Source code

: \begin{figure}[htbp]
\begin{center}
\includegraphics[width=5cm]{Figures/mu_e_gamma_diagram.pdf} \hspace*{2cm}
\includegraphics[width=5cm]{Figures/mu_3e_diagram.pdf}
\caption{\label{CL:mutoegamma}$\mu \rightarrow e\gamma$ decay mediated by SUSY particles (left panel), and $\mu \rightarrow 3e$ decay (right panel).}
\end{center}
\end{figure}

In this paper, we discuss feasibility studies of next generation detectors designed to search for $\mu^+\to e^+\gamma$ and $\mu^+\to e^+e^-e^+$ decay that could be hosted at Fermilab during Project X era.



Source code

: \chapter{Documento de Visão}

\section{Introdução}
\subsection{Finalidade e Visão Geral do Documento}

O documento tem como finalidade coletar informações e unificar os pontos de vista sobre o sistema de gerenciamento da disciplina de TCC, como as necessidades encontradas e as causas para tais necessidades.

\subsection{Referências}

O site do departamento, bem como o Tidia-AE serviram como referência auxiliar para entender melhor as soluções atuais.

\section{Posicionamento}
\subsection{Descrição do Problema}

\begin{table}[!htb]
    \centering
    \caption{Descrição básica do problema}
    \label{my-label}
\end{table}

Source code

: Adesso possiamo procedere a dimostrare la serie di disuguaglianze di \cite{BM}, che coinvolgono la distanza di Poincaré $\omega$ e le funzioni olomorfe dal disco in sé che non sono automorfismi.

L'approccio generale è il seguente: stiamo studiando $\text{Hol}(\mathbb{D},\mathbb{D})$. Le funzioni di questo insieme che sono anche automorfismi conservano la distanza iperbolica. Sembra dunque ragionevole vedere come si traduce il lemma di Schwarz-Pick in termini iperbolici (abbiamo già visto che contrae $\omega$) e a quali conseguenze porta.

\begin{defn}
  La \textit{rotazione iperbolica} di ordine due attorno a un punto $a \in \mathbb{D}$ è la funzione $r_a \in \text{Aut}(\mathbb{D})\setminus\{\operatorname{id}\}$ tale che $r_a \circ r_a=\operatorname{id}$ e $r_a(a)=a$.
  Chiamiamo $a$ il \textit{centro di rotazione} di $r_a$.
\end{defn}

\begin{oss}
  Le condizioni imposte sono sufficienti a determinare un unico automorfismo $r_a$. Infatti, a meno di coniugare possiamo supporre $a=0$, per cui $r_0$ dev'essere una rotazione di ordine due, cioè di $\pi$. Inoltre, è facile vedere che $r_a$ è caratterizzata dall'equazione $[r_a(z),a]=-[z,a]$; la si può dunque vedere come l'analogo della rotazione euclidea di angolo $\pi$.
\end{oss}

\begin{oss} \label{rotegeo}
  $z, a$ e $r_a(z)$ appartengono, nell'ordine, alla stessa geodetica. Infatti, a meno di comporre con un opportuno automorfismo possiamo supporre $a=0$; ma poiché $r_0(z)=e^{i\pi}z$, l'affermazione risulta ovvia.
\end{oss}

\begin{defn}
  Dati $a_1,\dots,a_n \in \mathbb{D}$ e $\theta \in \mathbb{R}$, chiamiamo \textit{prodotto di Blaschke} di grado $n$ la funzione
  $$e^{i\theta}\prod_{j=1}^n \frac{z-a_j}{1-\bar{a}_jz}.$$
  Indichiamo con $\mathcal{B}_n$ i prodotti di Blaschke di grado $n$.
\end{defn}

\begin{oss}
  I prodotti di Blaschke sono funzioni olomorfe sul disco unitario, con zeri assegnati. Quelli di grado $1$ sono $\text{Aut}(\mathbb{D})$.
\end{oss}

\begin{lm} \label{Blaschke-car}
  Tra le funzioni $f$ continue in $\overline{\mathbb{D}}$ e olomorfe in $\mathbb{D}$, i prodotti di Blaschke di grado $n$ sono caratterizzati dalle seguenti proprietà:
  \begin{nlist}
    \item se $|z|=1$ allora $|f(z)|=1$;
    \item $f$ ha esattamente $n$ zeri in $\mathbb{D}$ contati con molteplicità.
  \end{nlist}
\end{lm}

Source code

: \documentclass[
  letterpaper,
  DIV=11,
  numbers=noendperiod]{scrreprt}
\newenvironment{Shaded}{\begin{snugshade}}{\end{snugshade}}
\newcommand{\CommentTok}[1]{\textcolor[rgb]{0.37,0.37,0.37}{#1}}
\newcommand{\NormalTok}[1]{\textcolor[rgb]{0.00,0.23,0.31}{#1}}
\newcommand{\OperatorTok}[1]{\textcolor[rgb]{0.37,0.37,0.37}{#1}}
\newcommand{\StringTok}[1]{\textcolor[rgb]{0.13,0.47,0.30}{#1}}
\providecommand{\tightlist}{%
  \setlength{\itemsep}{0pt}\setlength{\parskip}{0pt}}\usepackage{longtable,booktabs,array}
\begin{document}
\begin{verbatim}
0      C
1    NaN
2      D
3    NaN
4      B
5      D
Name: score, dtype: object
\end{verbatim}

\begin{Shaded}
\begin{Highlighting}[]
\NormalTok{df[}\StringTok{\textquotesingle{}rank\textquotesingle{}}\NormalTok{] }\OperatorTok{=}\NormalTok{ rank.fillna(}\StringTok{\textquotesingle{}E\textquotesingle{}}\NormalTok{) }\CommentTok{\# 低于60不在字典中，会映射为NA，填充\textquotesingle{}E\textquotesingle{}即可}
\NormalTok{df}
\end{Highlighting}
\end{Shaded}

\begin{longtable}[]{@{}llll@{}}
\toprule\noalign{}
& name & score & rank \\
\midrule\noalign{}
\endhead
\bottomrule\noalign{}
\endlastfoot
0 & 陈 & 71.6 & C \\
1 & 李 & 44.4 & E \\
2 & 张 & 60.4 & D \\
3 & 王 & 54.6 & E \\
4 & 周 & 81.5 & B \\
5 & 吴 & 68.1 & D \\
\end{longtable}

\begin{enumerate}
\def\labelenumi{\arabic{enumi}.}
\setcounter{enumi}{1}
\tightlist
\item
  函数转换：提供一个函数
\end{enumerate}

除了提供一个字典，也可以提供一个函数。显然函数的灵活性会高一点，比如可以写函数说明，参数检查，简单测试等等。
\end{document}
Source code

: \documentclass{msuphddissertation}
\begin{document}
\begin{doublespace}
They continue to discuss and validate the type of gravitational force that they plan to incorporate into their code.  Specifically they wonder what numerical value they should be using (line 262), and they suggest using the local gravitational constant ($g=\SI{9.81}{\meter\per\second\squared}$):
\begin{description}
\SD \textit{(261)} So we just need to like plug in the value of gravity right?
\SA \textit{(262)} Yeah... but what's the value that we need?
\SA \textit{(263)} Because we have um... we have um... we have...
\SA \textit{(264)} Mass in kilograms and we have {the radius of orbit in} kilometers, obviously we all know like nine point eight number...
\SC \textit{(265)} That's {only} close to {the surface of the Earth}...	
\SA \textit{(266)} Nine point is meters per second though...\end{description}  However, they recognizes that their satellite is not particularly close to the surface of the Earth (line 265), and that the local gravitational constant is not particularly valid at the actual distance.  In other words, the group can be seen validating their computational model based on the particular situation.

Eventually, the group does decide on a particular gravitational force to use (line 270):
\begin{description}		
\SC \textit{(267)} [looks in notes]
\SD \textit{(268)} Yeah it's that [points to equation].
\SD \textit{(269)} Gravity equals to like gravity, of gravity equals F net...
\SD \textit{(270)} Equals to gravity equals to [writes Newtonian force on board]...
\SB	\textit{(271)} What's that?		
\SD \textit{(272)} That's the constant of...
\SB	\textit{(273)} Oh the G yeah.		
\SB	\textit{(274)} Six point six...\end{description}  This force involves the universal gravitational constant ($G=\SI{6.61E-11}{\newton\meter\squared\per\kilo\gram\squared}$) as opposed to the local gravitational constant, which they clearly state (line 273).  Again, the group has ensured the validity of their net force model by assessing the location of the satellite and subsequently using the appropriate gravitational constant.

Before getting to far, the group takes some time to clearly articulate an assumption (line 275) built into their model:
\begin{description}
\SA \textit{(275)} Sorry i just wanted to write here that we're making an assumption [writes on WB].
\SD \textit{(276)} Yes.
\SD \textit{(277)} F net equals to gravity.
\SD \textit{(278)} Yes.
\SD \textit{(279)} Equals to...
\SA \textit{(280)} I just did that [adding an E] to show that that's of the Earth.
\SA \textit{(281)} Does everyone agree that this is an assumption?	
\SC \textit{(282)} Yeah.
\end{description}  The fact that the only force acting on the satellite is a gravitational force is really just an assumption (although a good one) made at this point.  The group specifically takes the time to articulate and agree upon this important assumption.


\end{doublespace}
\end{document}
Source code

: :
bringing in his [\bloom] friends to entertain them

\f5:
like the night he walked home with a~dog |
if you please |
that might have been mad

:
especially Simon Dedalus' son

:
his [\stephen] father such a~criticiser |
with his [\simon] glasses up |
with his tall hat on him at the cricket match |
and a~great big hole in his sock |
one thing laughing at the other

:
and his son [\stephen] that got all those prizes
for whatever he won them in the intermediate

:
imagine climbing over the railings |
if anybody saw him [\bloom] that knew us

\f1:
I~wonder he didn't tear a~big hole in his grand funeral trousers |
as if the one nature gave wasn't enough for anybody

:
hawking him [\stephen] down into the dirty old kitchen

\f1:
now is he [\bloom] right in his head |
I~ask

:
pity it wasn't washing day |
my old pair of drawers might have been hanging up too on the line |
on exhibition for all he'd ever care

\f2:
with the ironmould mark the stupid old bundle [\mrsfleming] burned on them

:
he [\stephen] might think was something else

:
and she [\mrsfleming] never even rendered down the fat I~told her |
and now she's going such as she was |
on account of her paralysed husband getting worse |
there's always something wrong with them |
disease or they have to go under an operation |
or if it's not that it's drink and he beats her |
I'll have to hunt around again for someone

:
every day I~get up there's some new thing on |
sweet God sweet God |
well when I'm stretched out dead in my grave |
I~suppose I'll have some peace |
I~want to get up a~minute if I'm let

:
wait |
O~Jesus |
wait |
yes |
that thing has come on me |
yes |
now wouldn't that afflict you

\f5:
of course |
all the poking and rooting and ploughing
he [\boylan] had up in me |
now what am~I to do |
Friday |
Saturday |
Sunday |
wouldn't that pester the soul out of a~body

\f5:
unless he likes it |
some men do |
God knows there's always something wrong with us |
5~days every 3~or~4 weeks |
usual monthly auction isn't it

- - - -

» **Task statement**
The answer should consist of every line above in which "Highlighting" appears.

» **Output of the exercise**
\begin{Highlighting}[]
\end{Highlighting}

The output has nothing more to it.